40.0 ml of an acetic acid of unknown concentration is titrated with 0.100 M NaOH. After 20.0 mL of the base solution has been added, the pH in the titration flask is 5.10. What was the concentration of the original acetic acid solution? (Ka(CH3COOH) = 1.8 × 10−5)
let X = M CH3COOH.
(CH3COOH) = (40mL*XM/60 mL)
(NaOH) added = (20 mL x 0.1M/60mL)
........CH3COOH + NaOH ==> CH3COO^- H2O
I.......(40X/60)...0........0..........0
add...............2/60...............
change...-2/60... -2/60.....2/60.....2/60
equilib (40X-2/60)..0........2/60....2/60
Substitute into the Henderson-Hasselbalch equation and solve for X.
5.10 = 4.74 + log(2/(40x-2) and solve for X
dkls,45
To solve this problem, we can use the Henderson-Hasselbalch equation, which relates the pH of a solution to the concentration of the acid and its conjugate base:
pH = pKa + log([A-]/[HA])
Where:
pH = 5.10 (given)
pKa = -log(Ka) = -log(1.8 × 10^(-5)) = 4.74 (given)
[A-] = concentration of the acetate ion (CH3COO-)
[HA] = concentration of the acetic acid (CH3COOH)
We are given that 40.0 mL of acetic acid of unknown concentration is titrated with 0.100 M NaOH. After adding 20.0 mL of the base, the pH is measured.
Step 1: Determine the moles of NaOH added:
The volume of NaOH used is 20.0 mL, and the concentration of NaOH is 0.100 M.
Number of moles of NaOH = volume × concentration = (20.0 mL)(0.100 mol/L) = 0.00200 mol
Step 2: Determine the moles of acetic acid neutralized:
The balanced chemical equation for the reaction between acetic acid and NaOH is:
CH3COOH + NaOH → CH3COONa + H2O
The stoichiometry of the reaction is 1:1, so the moles of acetic acid neutralized are also 0.00200 mol.

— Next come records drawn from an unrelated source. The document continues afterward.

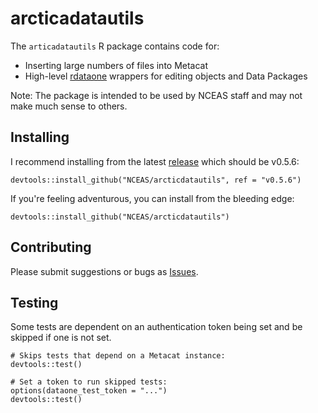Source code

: # arcticadatautils

The `articadatautils` R package contains code for:

- Inserting large numbers of files into Metacat
- High-level [rdataone](https://github.com/DataONEorg/rdataone) wrappers for
editing objects and Data Packages

Note: The package is intended to be used by NCEAS staff and may not make much sense to others.


## Installing

I recommend installing from the latest [release](https://github.com/NCEAS/arcticdatautils/releases) which should be v0.5.6:

```
devtools::install_github("NCEAS/arcticdatautils", ref = "v0.5.6")
```

If you're feeling adventurous, you can install from the bleeding edge:

```
devtools::install_github("NCEAS/arcticdatautils")
```


## Contributing

Please submit suggestions or bugs as [Issues](https://github.com/NCEAS/arcticdatautils/issues).


## Testing

Some tests are dependent on an authentication token being set and be skipped if one is not set.

```
# Skips tests that depend on a Metacat instance:
devtools::test()

# Set a token to run skipped tests:
options(dataone_test_token = "...")
devtools::test()
```
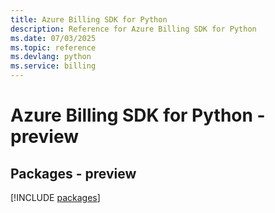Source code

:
 ```yaml
---
title: Azure Billing SDK for Python
description: Reference for Azure Billing SDK for Python
ms.date: 07/03/2025
ms.topic: reference
ms.devlang: python
ms.service: billing
---
```

# Azure Billing SDK for Python - preview
## Packages - preview
[!INCLUDE [packages](billing-index.md)]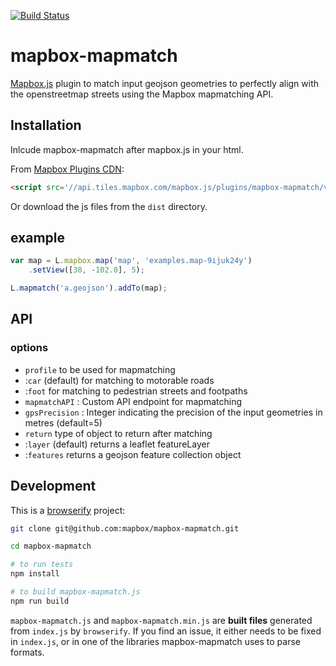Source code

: [![Build Status](https://travis-ci.org/mapbox/mapbox-mapmatch.svg)](https://travis-ci.org/mapbox/mapbox-mapmatch)

# mapbox-mapmatch

[Mapbox.js](https://github.com/mapbox/mapbox.js) plugin to match input geojson geometries to perfectly align with the openstreetmap streets using the Mapbox mapmatching API. 


## Installation
Inlcude mapbox-mapmatch after  mapbox.js in your html.

From [Mapbox Plugins CDN](http://mapbox.com/mapbox.js/plugins/#mapbox-mapmatch):

```html
<script src='//api.tiles.mapbox.com/mapbox.js/plugins/mapbox-mapmatch/v0.2.0/mapbox-mapmatch.min.js'></script>
```

Or download the js files from the `dist` directory.

## example

```js
var map = L.mapbox.map('map', 'examples.map-9ijuk24y')
    .setView([38, -102.0], 5);

L.mapmatch('a.geojson').addTo(map);
```

## API

### options
- `profile` to be used for mapmatching
 - :`car` (default) for matching to motorable roads
 - :`foot` for matching to pedestrian streets and footpaths
- `mapmatchAPI` : Custom API endpoint for mapmatching
- `gpsPrecision` : Integer indicating the precision of the input geometries in metres (default=5)
- `return` type of object to return after matching
 - :`layer` (default) returns a leaflet featureLayer
 - :`features` returns a geojson feature collection object

## Development

This is a [browserify](http://browserify.org/) project:

```sh
git clone git@github.com:mapbox/mapbox-mapmatch.git

cd mapbox-mapmatch

# to run tests
npm install

# to build mapbox-mapmatch.js
npm run build
```

`mapbox-mapmatch.js` and `mapbox-mapmatch.min.js` are **built files** generated
from `index.js` by `browserify`. If you find an issue, it either needs to be
fixed in `index.js`, or in one of the libraries mapbox-mapmatch uses
to parse formats.
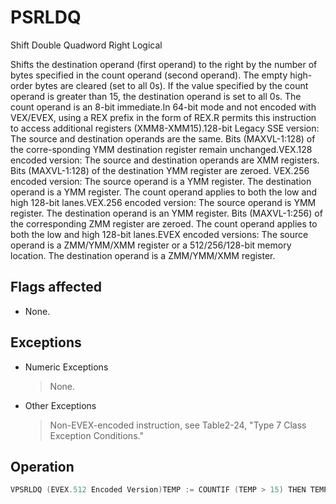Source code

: # PSRLDQ

Shift Double Quadword Right Logical

Shifts the destination operand (first operand) to the right by the number of bytes specified in the count operand (second operand).
The empty high-order bytes are cleared (set to all 0s).
If the value specified by the count operand is greater than 15, the destination operand is set to all 0s.
The count operand is an 8-bit immediate.In 64-bit mode and not encoded with VEX/EVEX, using a REX prefix in the form of REX.R permits this instruction to access additional registers (XMM8-XMM15).128-bit Legacy SSE version: The source and destination operands are the same.
Bits (MAXVL-1:128) of the corre-sponding YMM destination register remain unchanged.VEX.128 encoded version: The source and destination operands are XMM registers.
Bits (MAXVL-1:128) of the destination YMM register are zeroed.
VEX.256 encoded version: The source operand is a YMM register.
The destination operand is a YMM register.
The count operand applies to both the low and high 128-bit lanes.VEX.256 encoded version: The source operand is YMM register.
The destination operand is an YMM register.
Bits (MAXVL-1:256) of the corresponding ZMM register are zeroed.
The count operand applies to both the low and high 128-bit lanes.EVEX encoded versions: The source operand is a ZMM/YMM/XMM register or a 512/256/128-bit memory location.
The destination operand is a ZMM/YMM/XMM register.


## Flags affected

- None.

## Exceptions

- Numeric Exceptions
  > None.
- Other Exceptions
  > Non-EVEX-encoded instruction, see Table2-24, "Type 7 Class Exception Conditions."

## Operation

```C
VPSRLDQ (EVEX.512 Encoded Version)TEMP := COUNTIF (TEMP > 15) THEN TEMP := 16; FIDEST[127:0] := SRC[127:0] >> (TEMP * 8)DEST[255:128] := SRC[255:128] >> (TEMP * 8)DEST[383:256] := SRC[383:256] >> (TEMP * 8)DEST[511:384] := SRC[511:384] >> (TEMP * 8)DEST[MAXVL-1:512] := 0;VPSRLDQ (VEX.256 and EVEX.256 Encoded Version)TEMP := COUNTIF (TEMP > 15) THEN TEMP := 16; FIDEST[127:0] := SRC[127:0] >> (TEMP * 8)DEST[255:128] := SRC[255:128] >> (TEMP * 8)DEST[MAXVL-1:256] := 0;VPSRLDQ (VEX.128 and EVEX.128 Encoded Version)TEMP := COUNTIF (TEMP > 15) THEN TEMP := 16; FIDEST := SRC >> (TEMP * 8)DEST[MAXVL-1:128] := 0;PSRLDQ (128-bit Legacy SSE Version)TEMP := COUNTIF (TEMP > 15) THEN TEMP := 16; FIDEST := DEST >> (TEMP * 8)DEST[MAXVL-1:128] (Unmodified)Intel C/C++ Compiler Intrinsic Equivalents(V)PSRLDQ __m128i _mm_srli_si128 ( __m128i a, int imm)VPSRLDQ __m256i _mm256_bsrli_epi128 ( __m256i, const int)VPSRLDQ __m512i _mm512_bsrli_epi128 ( __m512i, int)
```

Step 3: Calculate the molar concentration of acetic acid:
The volume of the acetic acid solution is 40.0 mL, which is equal to 0.0400 L.
The molar concentration of acetic acid is then:
Molar concentration = moles/volume = 0.00200 mol / 0.0400 L = 0.0500 mol/L
Therefore, the concentration of the original acetic acid solution is 0.0500 mol/L or 0.0500 M.

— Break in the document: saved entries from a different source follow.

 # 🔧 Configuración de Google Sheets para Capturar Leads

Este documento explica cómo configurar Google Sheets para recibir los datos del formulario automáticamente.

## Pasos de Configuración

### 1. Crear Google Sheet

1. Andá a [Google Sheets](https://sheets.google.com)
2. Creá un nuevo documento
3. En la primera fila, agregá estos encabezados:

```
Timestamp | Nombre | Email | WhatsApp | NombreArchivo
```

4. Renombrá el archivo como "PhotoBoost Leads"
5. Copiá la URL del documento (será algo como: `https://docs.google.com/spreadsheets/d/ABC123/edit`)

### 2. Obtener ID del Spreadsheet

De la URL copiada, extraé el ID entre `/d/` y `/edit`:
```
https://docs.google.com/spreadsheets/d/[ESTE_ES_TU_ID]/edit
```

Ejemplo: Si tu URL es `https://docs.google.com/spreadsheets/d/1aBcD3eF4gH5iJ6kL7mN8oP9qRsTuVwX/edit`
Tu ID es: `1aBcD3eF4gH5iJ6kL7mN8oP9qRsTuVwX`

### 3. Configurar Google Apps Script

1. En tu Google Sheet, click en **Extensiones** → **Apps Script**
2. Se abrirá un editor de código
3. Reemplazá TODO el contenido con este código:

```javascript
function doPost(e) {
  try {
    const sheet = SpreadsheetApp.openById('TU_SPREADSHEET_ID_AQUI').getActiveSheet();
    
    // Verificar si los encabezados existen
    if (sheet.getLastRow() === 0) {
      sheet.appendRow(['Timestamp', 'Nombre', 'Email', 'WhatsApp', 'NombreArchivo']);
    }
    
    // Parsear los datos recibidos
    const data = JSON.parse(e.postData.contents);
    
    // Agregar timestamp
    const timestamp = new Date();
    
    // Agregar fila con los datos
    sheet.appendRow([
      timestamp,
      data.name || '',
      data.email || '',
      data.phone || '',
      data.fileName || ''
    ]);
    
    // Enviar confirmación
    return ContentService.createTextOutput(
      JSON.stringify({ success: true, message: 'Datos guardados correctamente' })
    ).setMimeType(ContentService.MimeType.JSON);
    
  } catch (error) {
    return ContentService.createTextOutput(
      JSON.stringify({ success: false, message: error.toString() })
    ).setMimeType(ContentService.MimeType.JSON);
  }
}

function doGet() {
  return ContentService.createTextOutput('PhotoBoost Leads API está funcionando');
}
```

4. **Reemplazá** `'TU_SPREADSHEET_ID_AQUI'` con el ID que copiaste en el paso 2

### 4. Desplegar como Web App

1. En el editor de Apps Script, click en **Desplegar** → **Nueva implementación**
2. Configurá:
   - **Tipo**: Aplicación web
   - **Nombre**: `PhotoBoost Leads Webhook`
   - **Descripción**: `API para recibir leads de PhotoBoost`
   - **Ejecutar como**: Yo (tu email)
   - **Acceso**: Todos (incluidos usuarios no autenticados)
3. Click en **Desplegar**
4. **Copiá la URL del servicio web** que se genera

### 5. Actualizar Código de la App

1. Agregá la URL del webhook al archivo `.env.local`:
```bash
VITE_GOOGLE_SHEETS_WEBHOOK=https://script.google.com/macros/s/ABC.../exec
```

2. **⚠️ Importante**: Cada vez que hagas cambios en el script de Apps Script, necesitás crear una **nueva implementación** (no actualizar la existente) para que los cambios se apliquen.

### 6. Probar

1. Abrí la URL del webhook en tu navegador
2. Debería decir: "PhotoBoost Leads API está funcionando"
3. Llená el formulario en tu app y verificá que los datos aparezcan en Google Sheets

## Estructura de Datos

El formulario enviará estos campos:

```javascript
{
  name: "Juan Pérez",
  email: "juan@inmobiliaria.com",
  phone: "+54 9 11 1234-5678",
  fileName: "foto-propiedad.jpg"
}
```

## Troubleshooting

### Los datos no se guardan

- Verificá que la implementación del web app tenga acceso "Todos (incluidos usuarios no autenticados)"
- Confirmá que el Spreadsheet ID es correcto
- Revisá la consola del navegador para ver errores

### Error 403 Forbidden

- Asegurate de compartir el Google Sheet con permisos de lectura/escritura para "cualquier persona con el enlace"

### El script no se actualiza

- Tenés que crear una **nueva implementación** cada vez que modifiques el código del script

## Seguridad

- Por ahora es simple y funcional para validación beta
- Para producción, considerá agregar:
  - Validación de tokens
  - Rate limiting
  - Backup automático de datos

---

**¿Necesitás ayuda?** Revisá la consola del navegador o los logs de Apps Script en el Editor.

To find the concentration of the original acetic acid solution, we can use the concept of acid-base titration and the given information.

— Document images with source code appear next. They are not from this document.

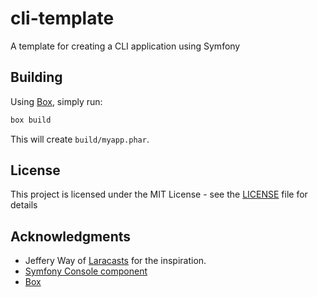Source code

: # cli-template

A template for creating a CLI application using Symfony

## Building

Using [Box](https://box-project.github.io/box2/), simply run:

```sh
box build
```

This will create `build/myapp.phar`.

## License

This project is licensed under the MIT License - see the [LICENSE](LICENSE) file for details

## Acknowledgments

* Jeffery Way of [Laracasts](https://laracasts.com/) for the inspiration.
* [Symfony Console component](https://symfony.com/console)
* [Box](https://box-project.github.io/box2/)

In this problem, acetic acid (CH3COOH) is a weak acid that can react with sodium hydroxide (NaOH), a strong base. The reaction between these two compounds results in the formation of water and sodium acetate (CH3COONa).
First, let's understand the calculation steps:
1. Determine the number of moles of NaOH used:
- Concentration of NaOH = 0.100 M
- Volume of NaOH used = 20.0 mL = 0.0200 L
- Moles of NaOH used = Concentration x Volume
2. Determine the number of moles of CH3COOH:
- The reaction between NaOH and CH3COOH is 1:1, so the moles of NaOH used are equal to the moles of CH3COOH initially present in the solution.
3. Calculate the initial concentration of CH3COOH:
- Volume of CH3COOH = 40.0 mL = 0.0400 L
- Concentration of CH3COOH = Moles of CH3COOH / Volume of CH3COOH
Now, let's calculate the concentration of the original acetic acid solution step by step:
Step 1: Determine the number of moles of NaOH used:
Moles of NaOH used = 0.100 M x 0.0200 L = 0.00200 mol
Step 2: Determine the number of moles of CH3COOH:
Since the reaction between NaOH and CH3COOH is 1:1, the moles of NaOH used are equal to the moles of CH3COOH initially present in the solution.
Moles of CH3COOH = 0.00200 mol
Step 3: Calculate the initial concentration of CH3COOH:
Concentration of CH3COOH = Moles of CH3COOH / Volume of CH3COOH
Concentration of CH3COOH = 0.00200 mol / 0.0400 L
Concentration of CH3COOH = 0.0500 M
Therefore, the concentration of the original acetic acid solution is 0.0500 M.